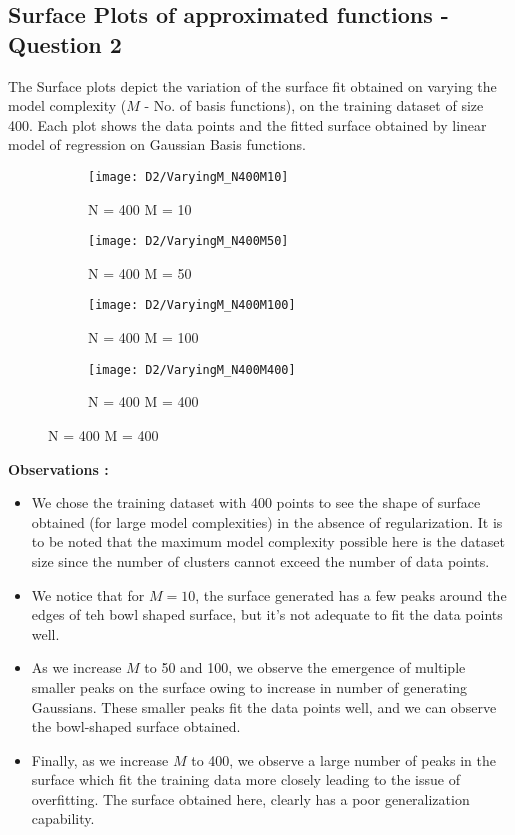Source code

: \documentclass{article}
\begin{document}
\subsection{Surface Plots of approximated functions - Question 2}
\begin{flushleft}
The Surface plots depict the variation of the surface fit obtained on varying the model complexity ($M$ - No. of basis functions), on the training dataset of size 400. Each plot shows the data points and the fitted surface obtained by linear model of regression on Gaussian Basis functions.

\end{flushleft}
\begin{figure}[H]

\begin{subfigure}{.5\textwidth}
\centering
\texttt{[image: D2/VaryingM\_N400M10]}
\caption{N = 400 M = 10}
\end{subfigure}
\begin{subfigure}{.5\textwidth}
\texttt{[image: D2/VaryingM\_N400M50]}
\caption{N = 400 M = 50}
\end{subfigure}


\begin{subfigure}{.5\textwidth}
\centering
\texttt{[image: D2/VaryingM\_N400M100]}
\caption{N = 400 M = 100}
\end{subfigure}
\begin{subfigure}{.5\textwidth}
\texttt{[image: D2/VaryingM\_N400M400]}
\caption{N = 400 M = 400}
\end{subfigure}


\end{figure}

\textbf{Observations : \newline}
\begin{itemize}
\item We chose the training dataset with 400 points to see the shape of surface obtained (for large model complexities) in the absence of regularization. It is to be noted that the maximum model complexity possible here is the dataset size since the number of clusters cannot exceed the number of data points.
\item We notice that for $M=10$, the surface generated has a few peaks around the edges of teh bowl shaped surface, but it's not adequate to fit the data points well.

\item As we increase $M$ to 50 and 100, we observe the emergence of multiple smaller peaks on the surface owing to increase in number of generating Gaussians. These smaller peaks fit the data points well, and we can observe the bowl-shaped surface obtained.
\item Finally, as we increase $M$ to 400, we observe a large number of peaks in the surface which fit the training data more closely leading to the issue of overfitting. The surface obtained here, clearly has a poor generalization capability.
\end{itemize}
\end{document}
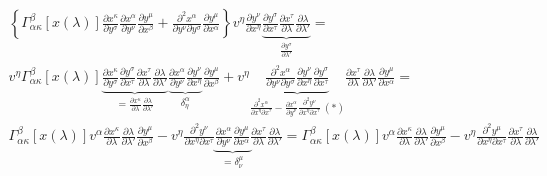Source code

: \begin{multline}
    \left\{\Gamma_{\alpha\kappa}^\beta\left[x(\lambda)\right]
    \frac{\partial x^\kappa}{\partial y^\sigma}
    \frac{\partial x^\alpha}{\partial y^\nu}
    \frac{\partial y^\mu}{\partial x^\beta}
    +
    \frac{\partial^2 x^\alpha}{\partial y^\nu \partial y^\sigma}
    \frac{\partial y^\mu}{\partial x^\alpha}\right\}
    v^\eta \frac{\partial y^\nu}{\partial x^\eta}
    \underbrace{\frac{\partial y^\sigma}{\partial x^\tau}
        \frac{\partial x^\tau}{\partial \lambda}
        \frac{\partial \lambda}{\partial \lambda'}}_{\frac{\partial y^\sigma}{\partial \lambda'}}= \\
    v^\eta\Gamma_{\alpha\kappa}^\beta\left[x(\lambda)\right]
    \underbrace{\frac{\partial x^\kappa}{\partial y^\sigma}
        \frac{\partial y^\sigma}{\partial x^\tau}
        \frac{\partial x^\tau}{\partial \lambda}
        \frac{\partial \lambda}{\partial \lambda'}}_{
        =\frac{\partial x^\kappa}{\partial \lambda}\frac{\partial \lambda}{\partial \lambda'}}
    \underbrace{\frac{\partial x^\alpha}{\partial y^\nu}
        \frac{\partial y^\nu}{\partial x^\eta}}_{\delta_\eta^\alpha}
    \frac{\partial y^\mu}{\partial x^\beta}
    +
    v^\eta\underbrace{\frac{\partial^2 x^\alpha}{\partial y^\nu \partial y^\sigma}
        \frac{\partial y^\nu}{\partial x^\eta}
        \frac{\partial y^\sigma}{\partial x^\tau}}_{
        \frac{\partial^2 x^\alpha}{\partial x^\eta \partial x^\tau} -
        \frac{\partial x^\alpha}{\partial y^\nu}
        \frac{\partial^2 y^\nu}{\partial x^\eta \partial x^\tau}~(*)}
    \frac{\partial x^\tau}{\partial \lambda}
    \frac{\partial \lambda}{\partial \lambda'}
    \frac{\partial y^\mu}{\partial x^\alpha}= \\
    \Gamma_{\alpha\kappa}^\beta\left[x(\lambda)\right]v^\alpha
    \frac{\partial x^\kappa}{\partial \lambda}\frac{\partial \lambda}{\partial \lambda'}
    \frac{\partial y^\mu}{\partial x^\beta} -
    v^\eta\frac{\partial^2 y^\nu}{\partial x^\eta \partial x^\tau}
    \underbrace{\frac{\partial x^\alpha}{\partial y^\nu}
        \frac{\partial y^\mu}{\partial x^\alpha}}_{=\delta^\mu_\nu}
    \frac{\partial x^\tau}{\partial \lambda}
    \frac{\partial \lambda}{\partial \lambda'}=
    \Gamma_{\alpha\kappa}^\beta\left[x(\lambda)\right]v^\alpha
    \frac{\partial x^\kappa}{\partial \lambda}\frac{\partial \lambda}{\partial \lambda'}
    \frac{\partial y^\mu}{\partial x^\beta} -
    v^\eta\frac{\partial^2 y^\mu}{\partial x^\eta \partial x^\tau}
    \frac{\partial x^\tau}{\partial \lambda}
    \frac{\partial \lambda}{\partial \lambda'}
\end{multline}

PROBLEM REQUIREMENTS = Pictures don't belong in the copy. Transcribe every record exactly as it appears.

RESPONSE AREA =
Source code

: \documentclass{article}
\begin{document}
\subsection{Surface Plots of approximated functions - Question 2}
\begin{flushleft}
The Surface plots depict the variation of the surface fit obtained on varying the model complexity ($M$ - No. of basis functions), on the training dataset of size 400. Each plot shows the data points and the fitted surface obtained by linear model of regression on Gaussian Basis functions.

\end{flushleft}
\begin{figure}[H]

\begin{subfigure}{.5\textwidth}
\centering
\texttt{[image: D2/VaryingM\_N400M10]}
\caption{N = 400 M = 10}
\end{subfigure}
\begin{subfigure}{.5\textwidth}
\texttt{[image: D2/VaryingM\_N400M50]}
\caption{N = 400 M = 50}
\end{subfigure}


\begin{subfigure}{.5\textwidth}
\centering
\texttt{[image: D2/VaryingM\_N400M100]}
\caption{N = 400 M = 100}
\end{subfigure}
\begin{subfigure}{.5\textwidth}
\texttt{[image: D2/VaryingM\_N400M400]}
\caption{N = 400 M = 400}
\end{subfigure}


\end{figure}

\textbf{Observations : \newline}
\begin{itemize}
\item We chose the training dataset with 400 points to see the shape of surface obtained (for large model complexities) in the absence of regularization. It is to be noted that the maximum model complexity possible here is the dataset size since the number of clusters cannot exceed the number of data points.
\item We notice that for $M=10$, the surface generated has a few peaks around the edges of teh bowl shaped surface, but it's not adequate to fit the data points well.

\item As we increase $M$ to 50 and 100, we observe the emergence of multiple smaller peaks on the surface owing to increase in number of generating Gaussians. These smaller peaks fit the data points well, and we can observe the bowl-shaped surface obtained.
\item Finally, as we increase $M$ to 400, we observe a large number of peaks in the surface which fit the training data more closely leading to the issue of overfitting. The surface obtained here, clearly has a poor generalization capability.
\end{itemize}
\end{document}
Source code

: \begin{multline}
    \left\{\Gamma_{\alpha\kappa}^\beta\left[x(\lambda)\right]
    \frac{\partial x^\kappa}{\partial y^\sigma}
    \frac{\partial x^\alpha}{\partial y^\nu}
    \frac{\partial y^\mu}{\partial x^\beta}
    +
    \frac{\partial^2 x^\alpha}{\partial y^\nu \partial y^\sigma}
    \frac{\partial y^\mu}{\partial x^\alpha}\right\}
    v^\eta \frac{\partial y^\nu}{\partial x^\eta}
    \underbrace{\frac{\partial y^\sigma}{\partial x^\tau}
        \frac{\partial x^\tau}{\partial \lambda}
        \frac{\partial \lambda}{\partial \lambda'}}_{\frac{\partial y^\sigma}{\partial \lambda'}}= \\
    v^\eta\Gamma_{\alpha\kappa}^\beta\left[x(\lambda)\right]
    \underbrace{\frac{\partial x^\kappa}{\partial y^\sigma}
        \frac{\partial y^\sigma}{\partial x^\tau}
        \frac{\partial x^\tau}{\partial \lambda}
        \frac{\partial \lambda}{\partial \lambda'}}_{
        =\frac{\partial x^\kappa}{\partial \lambda}\frac{\partial \lambda}{\partial \lambda'}}
    \underbrace{\frac{\partial x^\alpha}{\partial y^\nu}
        \frac{\partial y^\nu}{\partial x^\eta}}_{\delta_\eta^\alpha}
    \frac{\partial y^\mu}{\partial x^\beta}
    +
    v^\eta\underbrace{\frac{\partial^2 x^\alpha}{\partial y^\nu \partial y^\sigma}
        \frac{\partial y^\nu}{\partial x^\eta}
        \frac{\partial y^\sigma}{\partial x^\tau}}_{
        \frac{\partial^2 x^\alpha}{\partial x^\eta \partial x^\tau} -
        \frac{\partial x^\alpha}{\partial y^\nu}
        \frac{\partial^2 y^\nu}{\partial x^\eta \partial x^\tau}~(*)}
    \frac{\partial x^\tau}{\partial \lambda}
    \frac{\partial \lambda}{\partial \lambda'}
    \frac{\partial y^\mu}{\partial x^\alpha}= \\
    \Gamma_{\alpha\kappa}^\beta\left[x(\lambda)\right]v^\alpha
    \frac{\partial x^\kappa}{\partial \lambda}\frac{\partial \lambda}{\partial \lambda'}
    \frac{\partial y^\mu}{\partial x^\beta} -
    v^\eta\frac{\partial^2 y^\nu}{\partial x^\eta \partial x^\tau}
    \underbrace{\frac{\partial x^\alpha}{\partial y^\nu}
        \frac{\partial y^\mu}{\partial x^\alpha}}_{=\delta^\mu_\nu}
    \frac{\partial x^\tau}{\partial \lambda}
    \frac{\partial \lambda}{\partial \lambda'}=
    \Gamma_{\alpha\kappa}^\beta\left[x(\lambda)\right]v^\alpha
    \frac{\partial x^\kappa}{\partial \lambda}\frac{\partial \lambda}{\partial \lambda'}
    \frac{\partial y^\mu}{\partial x^\beta} -
    v^\eta\frac{\partial^2 y^\mu}{\partial x^\eta \partial x^\tau}
    \frac{\partial x^\tau}{\partial \lambda}
    \frac{\partial \lambda}{\partial \lambda'}
\end{multline}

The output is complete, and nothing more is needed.